• [TASK DIRECTIONS]: Identify and pull out each line of the entries in which "browser" occurs.
_ _ _ _ _
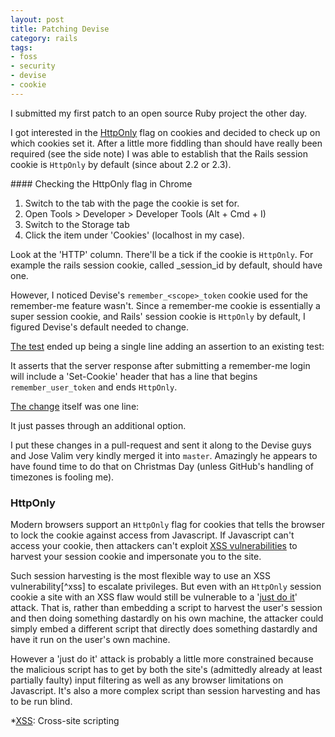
 ```yaml
---
layout: post
title: Patching Devise
category: rails
tags:
- foss
- security
- devise
- cookie
---
```


I submitted my first patch to an open source Ruby project the other day. 

I got interested in the [HttpOnly][] flag on cookies and decided to check up on which cookies set it. After a little more fiddling than should have really been required (see the side note) I was able to establish that the Rails session cookie is `HttpOnly` by default (since about 2.2 or 2.3).

<div class="sidenote" markdown="1">
#### Checking the HttpOnly flag in Chrome

1. Switch to the tab with the page the cookie is set for.
1. Open Tools > Developer > Developer Tools (Alt + Cmd + I)
1. Switch to the Storage tab
1. Click the item under 'Cookies' (localhost in my case).

Look at the 'HTTP' column. There'll be a tick if the cookie is `HttpOnly`. For example the rails session cookie, called \_session\_id by default, should have one.
</div>

However, I noticed Devise's `remember_<scope>_token` cookie used for the remember-me feature wasn't. Since a remember-me cookie is essentially a super session cookie, and Rails' session cookie is `HttpOnly` by default, I figured Devise's default needed to change.

[The test][test] ended up being a single line adding an assertion to an existing test:

<script type="text/javascript" src="https://gist.github.com/805027.js?file=56e55726c8cdc920f48c97187c7fe8b9d2baddc6.diff">&nbsp;</script>

It asserts that the server response after submitting a remember-me login will include a 'Set-Cookie' header that has a line that begins `remember_user_token` and ends `HttpOnly`.

[The change][change] itself was one line:

<script type="text/javascript" src="https://gist.github.com/805027.js?file=5f98caca1b192c30f1f3774a365a66f786958cae.diff">&nbsp;</script>

It just passes through an additional option.

I put these changes in a pull-request and sent it along to the Devise guys and Jose Valim very kindly merged it into `master`. Amazingly he appears to have found time to do that on Christmas Day (unless GitHub's handling of timezones is fooling me).

### HttpOnly

Modern browsers support an `HttpOnly` flag for cookies that tells the browser to lock the cookie against access from Javascript. If Javascript can't access your cookie, then attackers can't exploit [XSS vulnerabilities][xss] to harvest your session cookie and impersonate you to the site. 

Such session harvesting is the most flexible way to use an XSS vulnerability[^xss] to escalate privileges. But even with an `HttpOnly` session cookie a site with an XSS flaw would still be vulnerable to a '[just do it][]' attack. That is, rather than embedding a script to harvest the user's session and then doing something dastardly on his own machine, the attacker could simply embed a different script that directly does something dastardly and have it run on the user's own machine.

However a 'just do it' attack is probably a little more constrained because the malicious script has to get by both the site's (admittedly already at least partially faulty) input filtering as well as any browser limitations on Javascript. It's also a more complex script than session harvesting and has to be run blind.

[HttpOnly]: http://en.wikipedia.org/wiki/HttpOnly#Cross-site_scripting_.E2.80.93_cookie_theft
[just do it]: http://en.wikipedia.org/wiki/HttpOnly#Cross-site_scripting_.E2.80.93_just_do_it
[test]: https://github.com/JamesFerguson/devise/blob/56e55726c8cdc920f48c97187c7fe8b9d2baddc6/test/integration/rememberable_test.rb "See the whole file"
[change]: https://github.com/JamesFerguson/devise/blob/5f98caca1b192c30f1f3774a365a66f786958cae/lib/devise/hooks/rememberable.rb "See the whole file"
[xss]: http://en.wikipedia.org/wiki/Cross-site_scripting

*[XSS]: Cross-site scripting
_ _ _ _ _
• [TASK SOLUTION]:
Modern browsers support an `HttpOnly` flag for cookies that tells the browser to lock the cookie against access from Javascript. If Javascript can't access your cookie, then attackers can't exploit [XSS vulnerabilities][xss] to harvest your session cookie and impersonate you to the site. 
However a 'just do it' attack is probably a little more constrained because the malicious script has to get by both the site's (admittedly already at least partially faulty) input filtering as well as any browser limitations on Javascript. It's also a more complex script than session harvesting and has to be run blind.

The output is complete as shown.